Anyways, go to this page: http://developers.facebook.com/docs/reference/plugins/like/ (great document by the way, lots of interesting things there regarding the Like button, worth a read) fill out the form and get the code (image below).
Next step is to put the code on your blog. The best way of doing it would be either to include it as a part of your post/page (in the WordPress’ HTML editor) or as a custom field that’s handled by your theme. A lot of work in my opinion, but it’s your call.
2. How to create a Like button by hand
Sounds like a lot of work but it isn’t. (It involves some PHP code editing though.)
Step #1. Log in to the admin panel of your WordPress blog. Go to Appearance > Editor and choose the PHP files you want to add Like buttons to (usually page.php and single.php).

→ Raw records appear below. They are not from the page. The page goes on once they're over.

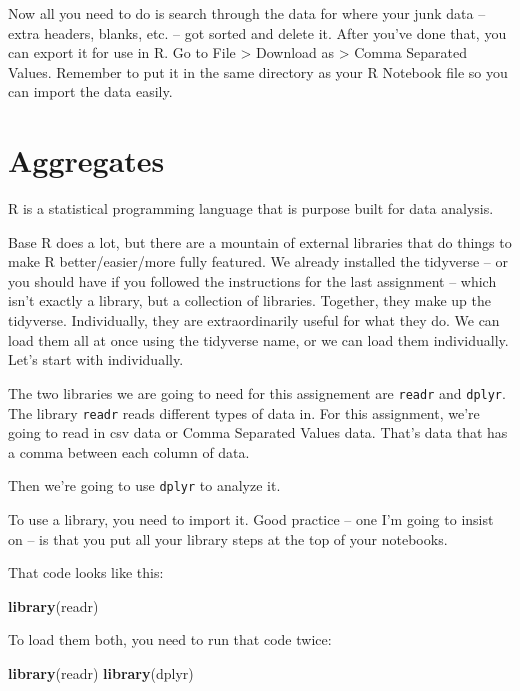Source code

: \documentclass[]{book}
\newenvironment{Shaded}{\begin{snugshade}}{\end{snugshade}}
\newcommand{\KeywordTok}[1]{\textcolor[rgb]{0.13,0.29,0.53}{\textbf{#1}}}
\newcommand{\NormalTok}[1]{#1}
\begin{document}
Now all you need to do is search through the data for where your junk
data -- extra headers, blanks, etc. -- got sorted and delete it. After
you've done that, you can export it for use in R. Go to File
\textgreater{} Download as \textgreater{} Comma Separated Values.
Remember to put it in the same directory as your R Notebook file so you
can import the data easily.

\chapter{Aggregates}\label{aggregates}

R is a statistical programming language that is purpose built for data
analysis.

Base R does a lot, but there are a mountain of external libraries that
do things to make R better/easier/more fully featured. We already
installed the tidyverse -- or you should have if you followed the
instructions for the last assignment -- which isn't exactly a library,
but a collection of libraries. Together, they make up the tidyverse.
Individually, they are extraordinarily useful for what they do. We can
load them all at once using the tidyverse name, or we can load them
individually. Let's start with individually.

The two libraries we are going to need for this assignement are
\texttt{readr} and \texttt{dplyr}. The library \texttt{readr} reads
different types of data in. For this assignment, we're going to read in
csv data or Comma Separated Values data. That's data that has a comma
between each column of data.

Then we're going to use \texttt{dplyr} to analyze it.

To use a library, you need to import it. Good practice -- one I'm going
to insist on -- is that you put all your library steps at the top of
your notebooks.

That code looks like this:

\begin{Shaded}
\begin{Highlighting}[]
\KeywordTok{library}\NormalTok{(readr)}
\end{Highlighting}
\end{Shaded}

To load them both, you need to run that code twice:

\begin{Shaded}
\begin{Highlighting}[]
\KeywordTok{library}\NormalTok{(readr)}
\KeywordTok{library}\NormalTok{(dplyr)}
\end{Highlighting}
\end{Shaded}
\end{document}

Step #2. Edit the files. Find the best place for a Like button and add these lines of code:
<?php $fblike_url = str_replace('/', '%2F', str_replace(':', '%3A', get_permalink())); $fblike_layout = 'standard'; /*instead of standard you can also use: button_count, box_count*/ $fblike_show_faces = 'false'; /*instead of false you can also use true*/ ?> <iframe src="http://www.facebook.com/plugins/like.php?href= <?=$fblike_url?>&layout=<?=$fblike_layout?>&show_faces= <?=$fblike_show_faces?>&width=450&action=like &colorscheme=light&height=35" scrolling="no" frameborder="0" style="border:none; overflow:hidden; width:450px; height:35px;"></iframe>
Step #3. Save your changes by hitting the “Update File” button.
Now everything happens automatically. Every time you create a new post/page the Like button appears without any additional work on your part.
The only problem with this approach is that if Facebook introduces some major changes to the Like buttons’ implementation, they are likely to stop working on your blog. This will force you to do some adjustments to the code above to make them functional again.
3. How to create a Like button via a WordPress plugin
Last but not least. Not surprisingly, there are some WordPress plugins for handling this task.
These advantages seem like using a plugin is the best solution for getting a Like button on a WordPress blog, and maybe it is, but there are some flaws. Two of them.
(1) You don’t have complete control over where the button appears, like you do with a manual insertion. (2) It’s yet another plugin for your web server to handle. Nevertheless, if you’re concerned with none of this stuff just go with a plugin.
Choose the method you want and create some nice Like buttons for your blog. It shouldn’t take you more than 15 minutes, and I’m sure you won’t regret spending this time doing it.